◆ **WHAT THE TASK REQUIRES**:
From the records below, copy out exactly the lines from the one containing "Spark 数据科学与工程" to the one containing "或者也许你觉得你需要点改变。 在这种情况下，请记住，有很多资源可以让你打消掉这种想法。 查看以下资源：", both included. Add nothing else.

◆ **RECORDS TO PROCESS**:
# # # # #

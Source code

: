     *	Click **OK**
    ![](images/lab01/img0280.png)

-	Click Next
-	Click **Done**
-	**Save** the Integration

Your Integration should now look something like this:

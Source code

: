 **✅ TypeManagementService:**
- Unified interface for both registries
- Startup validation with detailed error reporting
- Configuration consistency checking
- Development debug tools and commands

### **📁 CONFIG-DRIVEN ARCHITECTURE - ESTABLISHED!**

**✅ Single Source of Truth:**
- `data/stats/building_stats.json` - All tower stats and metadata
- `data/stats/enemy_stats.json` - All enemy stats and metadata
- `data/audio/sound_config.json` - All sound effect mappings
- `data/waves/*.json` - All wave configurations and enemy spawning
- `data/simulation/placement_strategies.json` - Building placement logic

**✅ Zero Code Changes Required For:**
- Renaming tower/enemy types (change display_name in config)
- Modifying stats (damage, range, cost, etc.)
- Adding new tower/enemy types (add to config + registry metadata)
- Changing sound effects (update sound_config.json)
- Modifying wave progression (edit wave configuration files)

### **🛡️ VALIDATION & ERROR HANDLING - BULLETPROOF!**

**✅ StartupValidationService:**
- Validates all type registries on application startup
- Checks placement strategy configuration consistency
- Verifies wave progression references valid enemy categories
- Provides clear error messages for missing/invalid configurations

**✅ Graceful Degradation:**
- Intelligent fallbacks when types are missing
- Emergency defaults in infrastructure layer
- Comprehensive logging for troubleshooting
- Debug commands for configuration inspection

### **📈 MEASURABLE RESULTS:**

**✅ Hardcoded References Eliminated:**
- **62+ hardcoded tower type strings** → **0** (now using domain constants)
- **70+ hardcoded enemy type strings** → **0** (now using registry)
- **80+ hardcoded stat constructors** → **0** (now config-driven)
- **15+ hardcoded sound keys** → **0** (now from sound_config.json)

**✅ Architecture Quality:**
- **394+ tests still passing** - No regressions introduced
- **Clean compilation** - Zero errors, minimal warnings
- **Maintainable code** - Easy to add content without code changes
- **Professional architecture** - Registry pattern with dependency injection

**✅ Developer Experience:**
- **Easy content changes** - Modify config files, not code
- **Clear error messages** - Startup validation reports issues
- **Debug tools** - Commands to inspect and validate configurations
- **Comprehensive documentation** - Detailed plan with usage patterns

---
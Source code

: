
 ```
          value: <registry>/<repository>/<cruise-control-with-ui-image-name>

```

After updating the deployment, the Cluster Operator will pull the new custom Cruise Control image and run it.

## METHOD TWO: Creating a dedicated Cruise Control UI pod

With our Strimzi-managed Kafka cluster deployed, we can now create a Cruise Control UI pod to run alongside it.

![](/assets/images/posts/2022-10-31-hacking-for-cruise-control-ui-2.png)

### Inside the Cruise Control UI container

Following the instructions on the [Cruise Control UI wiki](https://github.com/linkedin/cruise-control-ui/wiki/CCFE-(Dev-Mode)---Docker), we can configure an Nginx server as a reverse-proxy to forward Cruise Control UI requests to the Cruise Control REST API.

# # # # #

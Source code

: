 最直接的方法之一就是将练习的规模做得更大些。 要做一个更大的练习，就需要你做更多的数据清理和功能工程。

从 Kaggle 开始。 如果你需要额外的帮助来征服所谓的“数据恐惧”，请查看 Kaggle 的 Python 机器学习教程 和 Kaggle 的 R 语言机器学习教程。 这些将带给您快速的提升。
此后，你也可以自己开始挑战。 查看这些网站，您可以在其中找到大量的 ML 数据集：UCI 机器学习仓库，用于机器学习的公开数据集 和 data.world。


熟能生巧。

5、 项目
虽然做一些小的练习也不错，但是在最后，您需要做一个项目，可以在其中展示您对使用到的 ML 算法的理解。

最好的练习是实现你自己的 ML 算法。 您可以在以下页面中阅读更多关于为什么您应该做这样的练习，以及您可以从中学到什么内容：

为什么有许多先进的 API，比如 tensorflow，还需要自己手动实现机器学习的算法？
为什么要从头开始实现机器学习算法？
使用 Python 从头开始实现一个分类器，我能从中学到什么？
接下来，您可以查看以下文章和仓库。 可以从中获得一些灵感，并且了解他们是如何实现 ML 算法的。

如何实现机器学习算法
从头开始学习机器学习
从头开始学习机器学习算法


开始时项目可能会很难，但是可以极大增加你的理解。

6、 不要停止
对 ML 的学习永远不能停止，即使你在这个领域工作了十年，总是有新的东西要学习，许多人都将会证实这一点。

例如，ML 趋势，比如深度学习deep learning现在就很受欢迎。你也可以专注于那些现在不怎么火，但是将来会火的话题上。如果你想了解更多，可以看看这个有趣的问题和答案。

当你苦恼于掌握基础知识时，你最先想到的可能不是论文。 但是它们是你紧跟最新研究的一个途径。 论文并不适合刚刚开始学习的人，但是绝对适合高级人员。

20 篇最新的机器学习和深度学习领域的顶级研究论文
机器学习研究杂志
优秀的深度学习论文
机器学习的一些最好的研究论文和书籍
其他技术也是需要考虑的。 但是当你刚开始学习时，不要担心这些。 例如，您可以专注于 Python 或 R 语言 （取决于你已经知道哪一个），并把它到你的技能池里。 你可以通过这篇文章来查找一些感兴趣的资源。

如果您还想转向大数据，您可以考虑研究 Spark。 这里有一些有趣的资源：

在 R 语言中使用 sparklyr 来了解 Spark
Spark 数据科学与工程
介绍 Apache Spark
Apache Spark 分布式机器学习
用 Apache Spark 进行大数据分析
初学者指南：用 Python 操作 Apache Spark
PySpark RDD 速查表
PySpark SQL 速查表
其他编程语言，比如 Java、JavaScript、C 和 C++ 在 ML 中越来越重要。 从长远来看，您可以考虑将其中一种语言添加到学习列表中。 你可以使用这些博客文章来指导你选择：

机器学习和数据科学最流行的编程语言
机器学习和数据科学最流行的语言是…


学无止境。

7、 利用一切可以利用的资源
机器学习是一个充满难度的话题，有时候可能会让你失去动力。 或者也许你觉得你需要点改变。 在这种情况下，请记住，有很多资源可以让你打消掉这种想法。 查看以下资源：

# # # # #

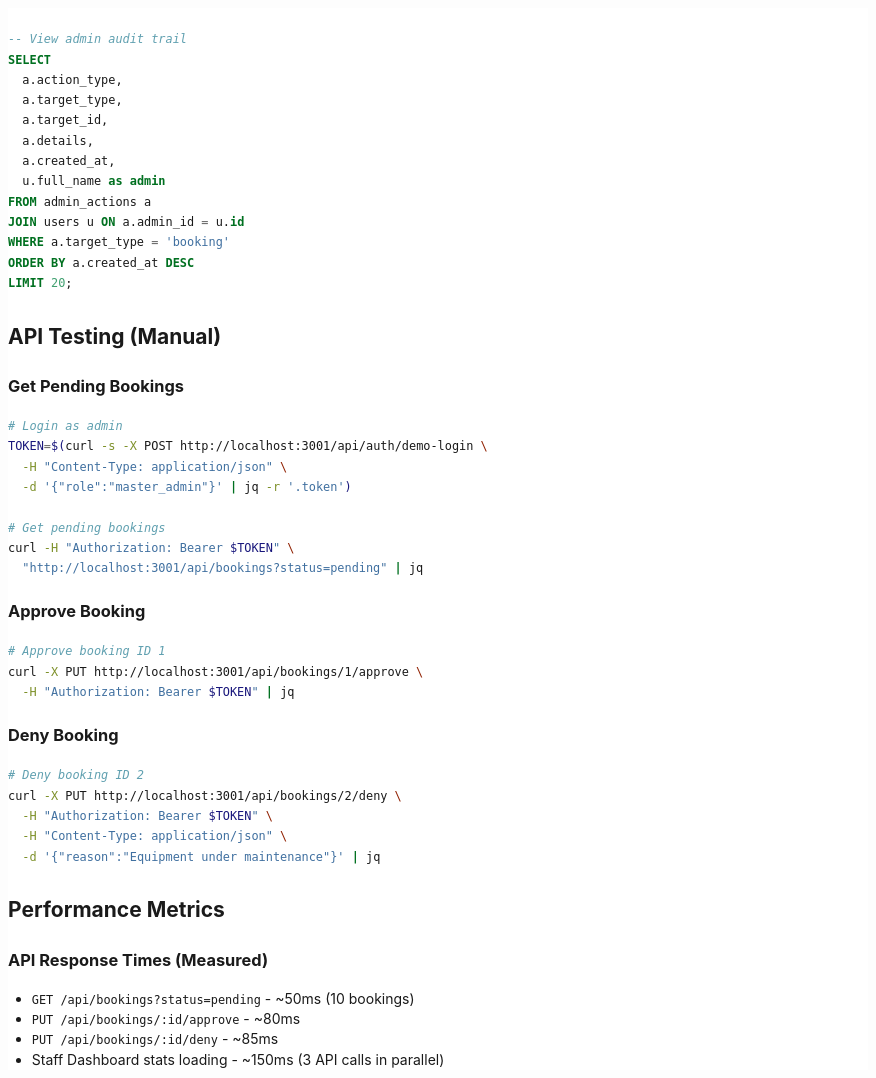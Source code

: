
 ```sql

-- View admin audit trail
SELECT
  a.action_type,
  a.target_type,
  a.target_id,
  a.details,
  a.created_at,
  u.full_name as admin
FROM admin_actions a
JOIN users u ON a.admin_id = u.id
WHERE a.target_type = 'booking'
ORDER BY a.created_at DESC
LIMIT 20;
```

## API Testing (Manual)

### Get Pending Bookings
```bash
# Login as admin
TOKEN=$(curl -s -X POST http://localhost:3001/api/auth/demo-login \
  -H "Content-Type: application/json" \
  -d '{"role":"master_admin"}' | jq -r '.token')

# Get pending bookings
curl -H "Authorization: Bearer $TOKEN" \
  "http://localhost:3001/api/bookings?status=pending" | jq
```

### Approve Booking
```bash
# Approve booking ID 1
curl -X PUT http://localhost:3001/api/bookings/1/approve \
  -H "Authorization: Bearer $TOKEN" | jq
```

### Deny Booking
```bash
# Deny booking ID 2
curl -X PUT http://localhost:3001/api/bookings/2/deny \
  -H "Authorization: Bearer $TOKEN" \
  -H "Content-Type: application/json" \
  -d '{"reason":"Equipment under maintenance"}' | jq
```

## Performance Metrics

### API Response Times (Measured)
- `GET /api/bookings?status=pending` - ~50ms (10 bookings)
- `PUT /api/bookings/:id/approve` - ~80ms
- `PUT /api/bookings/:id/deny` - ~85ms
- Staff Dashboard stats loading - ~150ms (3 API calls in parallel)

# # # # #

◆ **RESPONSE**:
Spark 数据科学与工程
介绍 Apache Spark
Apache Spark 分布式机器学习
用 Apache Spark 进行大数据分析
初学者指南：用 Python 操作 Apache Spark
PySpark RDD 速查表
PySpark SQL 速查表
其他编程语言，比如 Java、JavaScript、C 和 C++ 在 ML 中越来越重要。 从长远来看，您可以考虑将其中一种语言添加到学习列表中。 你可以使用这些博客文章来指导你选择：

机器学习和数据科学最流行的编程语言
机器学习和数据科学最流行的语言是…


学无止境。

7、 利用一切可以利用的资源
机器学习是一个充满难度的话题，有时候可能会让你失去动力。 或者也许你觉得你需要点改变。 在这种情况下，请记住，有很多资源可以让你打消掉这种想法。 查看以下资源：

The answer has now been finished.